Successful Pharmacologic Treatment of Lower Extremity Ulcerations in 5 Patients With Chronic Critical Limb Ischemia

Steven M. Dean, DO, Patrick S. Vaccaro, MD

Disclosures

J Am Board Fam Med. 2002;15(1) 

In This Article

Case 5

A 41-year-old man with end-stage renal disease and hypertension was evaluated for persistent painful ulcerations on the right first and fourth toes. He was neither diabetic nor a smoker, and his renal failure was presumed caused by chronic pyelonephritis and possibly hypertension. Three months earlier he developed spontaneous painful ulcerations on the right first and fourth toes. His discomfort was aggravated by elevation and partially relieved with dependency and narcotic medication. The ulcerations had progressed despite supportive care and oral antibiotics.
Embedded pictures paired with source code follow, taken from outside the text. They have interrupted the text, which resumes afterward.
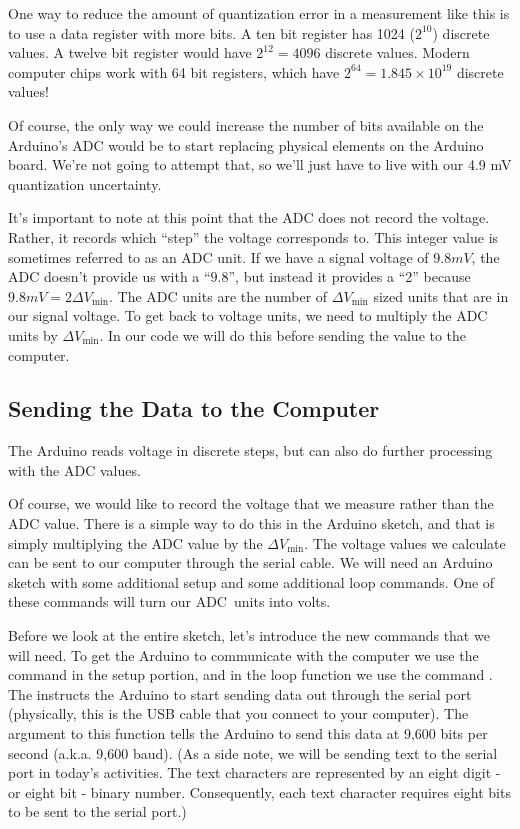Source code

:One way to reduce the amount of quantization error in a measurement like this
is to use a data register with more bits. A ten bit register has 1024 
($2^{10}$) discrete
values. A twelve bit register would have $2^{12}=4096$
discrete values. Modern computer chips work with 64 bit registers, which have
$2^{64}=1.845\times10^{19}$ discrete values!

Of course, the only way we could increase the number of bits available on the
Arduino's ADC would be to start replacing physical elements on the Arduino
board. We're not going to attempt that, so we'll just have to live with our
4.9 mV quantization uncertainty.

It's important to note at this point that the ADC does not record the voltage.
Rather, it records which ``step'' the voltage corresponds to. This integer value
is sometimes referred to as an ADC unit.
If we have a signal voltage of $9.8\unit{mV}$, the ADC doesn't provide
us with a ``$9.8$'', but instead it provides a ``2''
because $9.8\unit{mV}=2\Delta V_{\min }.$ The ADC units are the
number of $\Delta V_{\min }$ sized units that are in our signal voltage. To
get back to voltage units, we need to multiply the ADC units 
by $\Delta V_{\min }.$ In our
code we will do this before sending the value to the computer.

\subsection{Sending the Data to the Computer}

The Arduino reads voltage in discrete steps, but can also do further processing
with the ADC values.

Of course, we would like to record the voltage that we measure rather than
the ADC value. There is a
simple way to do this in the Arduino sketch, and that is simply multiplying 
the ADC value by the $\Delta V_{\min}$. 
The voltage values we calculate can be sent to our
computer through the serial cable. We will need an Arduino sketch with some
additional setup and some additional loop commands. One of these commands
will turn our ADC\ units into volts.

Before we look at the entire sketch, let's introduce the new commands that
we will need. To get the Arduino to communicate with the computer we use the
command  in the setup portion, and 
in the loop function we use the command . The
 instructs the Arduino to start sending data out
through the serial port (physically, this is the USB cable that you connect to 
your computer). The  argument to this function tells the Arduino
to send this data at 9,600 bits per second (a.k.a. 9,600 baud). (As a side
note, we will be sending text to the serial port in today's activities. The
text characters are represented by an eight digit - or eight bit - binary 
number. Consequently, each text character requires eight bits to be sent to
the serial port.)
When examined, he had a palpably cool right distal forefoot and toes, with dependent rubor and pallor on elevation. A small necrotic crust was observed on the right distal hallux, and an irregular ischemic ulceration was noted on the proximal-dorsal right fourth toe (Figure 5A). The bilateral femoral and popliteal pulses were easily palpable, but the dorsalis pedis and posterior tibial pulses were absent.

(Case 5). A. Ischemic-appearing ulcerations on right first and fourth toes. B. After receiving cilostazol for 24 weeks, the ulcers finally healed.

Ankle-brachial indices were inaccurate as a result of calcified arteries and arterial Doppler-documented triphasic bilateral femoral and popliteal waveforms, with monophasic bilateral dorsalis pedis and posterior tibial waveforms. The bilateral transmetatarsal pulsed volume recording waveforms were severely dampened, and the hallux waveforms obtained after 5 minutes of external warming were at, a finding documenting critical ischemia at the level of the forefoot and toes.

Although revascularization was offered as a treatment option, the patient requested an initial conservative approach to his care. As a result, cilostazol, 100 mg twice a day, was begun. Subsequently, the ulcerations and attendant rest pain slowly resolved within a 24-week period (Figure 5B). At a 3-month follow-up examination, no new ulcerations were found.